Redirector pages: why #hash instead of ?query

This was originally a P.S. in the redirector page post, but I figured it deserved a post of its own.

In other redirector page tutorials found around the net, the query string is used to pass the asset URL, like:

http://example.com/redirector.html?http://example.com/my.pdf

While my redirector code puts the asset URL after the hash (#):

http://example.com/redirector.html#http://example.com/my.pdf

You can build a working redirector page using either method, but my use of the hash was a deliberate choice for both performance and usability.

The performance side

It's about caching. Browsers (always) and CDNs and proxies (usually) consider the URL up to, but not including the hash* to see if they have a cached version to use instead of fetching the full page from the origin server.

That is, /redirector.html?http://example.com/my.pdf and /redirector.html?http://example.com/my-other-asset.pdf are separate URLs, separately downloaded. Even if the first one is cached for quick retrieval, they'll have to fetch the second one from scratch. This is true even if the only real difference is in the next hop to the asset URL.

In contrast, /redirector.html#http://example.com/my.pdf and /redirector.html#http://example.com/my-other-asset.pdf are the same URL for caching purposes. If a lead has visited either one of these before, they'll use the cached copy (not the same copy of the asset, the same copy of the redirector page!).

Granted, a stripped-down page like the redirector page should load (the main document HTML, that is) in a half-second or less, even without caching. But wouldn't it be better to save those 500ms, since we're imposing a delay before redirecting? That gives us 500ms more wiggle room while we wait for Munchkin to complete.

Caching the redirector doc is indisputably A Good Thing, since the HTML is the same regardless of what asset they're downloading. (You can use this same approach to reduce server traffic with other projects, by the way.)

The usability side

It's about Marketo.
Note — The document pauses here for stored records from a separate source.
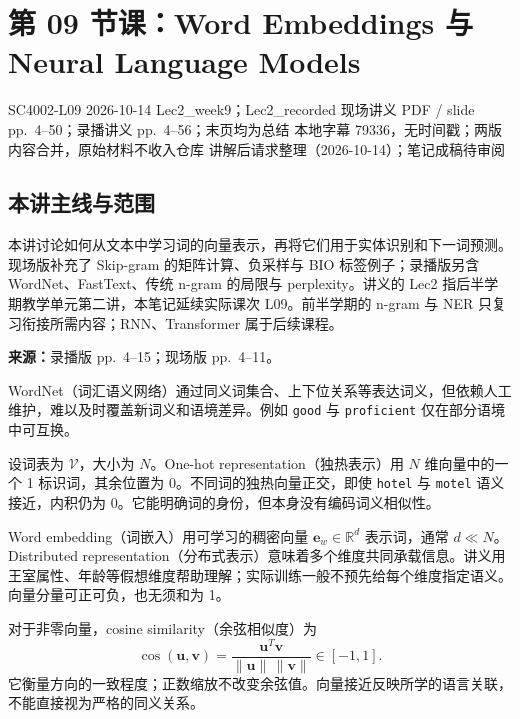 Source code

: 
\section{第 09 节课：Word Embeddings 与 Neural Language Models}
\label{lecture:SC4002-L09}

\lecturemeta
  {SC4002-L09}
  {2026-10-14}
  {Lec2\_week9；Lec2\_recorded}
  {现场讲义 PDF / slide pp.~4--50；录播讲义 pp.~4--56；末页均为总结}
  {本地字幕 79336，无时间戳；两版内容合并，原始材料不收入仓库}
  {讲解后请求整理（2026-10-14）；笔记成稿待审阅}

\subsection{本讲主线与范围}

本讲讨论如何从文本中学习词的向量表示，再将它们用于实体识别和下一词预测。现场版补充了 Skip-gram 的矩阵计算、负采样与 BIO 标签例子；录播版另含 WordNet、FastText、传统 n-gram 的局限与 perplexity。讲义的 Lec2 指后半学期教学单元第二讲，本笔记延续实际课次 L09。前半学期的 n-gram 与 NER 只复习衔接所需内容；RNN、Transformer 属于后续课程。

\nopagebreak[4]

\textbf{来源：}录播版 pp.~4--15；现场版 pp.~4--11。
\nopagebreak[4]

WordNet（词汇语义网络）通过同义词集合、上下位关系等表达词义，但依赖人工维护，难以及时覆盖新词义和语境差异。例如 \texttt{good} 与 \texttt{proficient} 仅在部分语境中可互换。

设词表为 $\mathcal V$，大小为 $N$。One-hot representation（独热表示）用 $N$ 维向量中的一个 1 标识词，其余位置为 0。不同词的独热向量正交，即使 \texttt{hotel} 与 \texttt{motel} 语义接近，内积仍为 0。它能明确词的身份，但本身没有编码词义相似性。

Word embedding（词嵌入）用可学习的稠密向量 $\mathbf e_w\in\mathbb R^d$ 表示词，通常 $d\ll N$。Distributed representation（分布式表示）意味着多个维度共同承载信息。讲义用王室属性、年龄等假想维度帮助理解；实际训练一般不预先给每个维度指定语义。向量分量可正可负，也无须和为 1。

对于非零向量，cosine similarity（余弦相似度）为
\[
  \cos(\mathbf u,\mathbf v)
  =\frac{\mathbf u^T\mathbf v}{\|\mathbf u\|\,\|\mathbf v\|}\in[-1,1].
\]
它衡量方向的一致程度；正数缩放不改变余弦值。向量接近反映所学的语言关联，不能直接视为严格的同义关系。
In Marketo-land, the Web Page in most parts of the UI means the protocol + hostname + pathname + hash, but not the query string.

That is, if the URL in the browser is http://example.com/path/to/document.html?queryparam=value&queryparam2=value2#hash_stuff, Marketo considers the page to be http://example.com/path/to/document.html#hash_stuff, with the query string stored separately.

So if you want to filter or trigger on Web Page without having to manage Query String constraints as well, having the asset URL be in the hash is a good call.

Notes

* Technically, caches never even see the hash, since it isn't passed from the browser to the server, but we can say it's effectively ignored.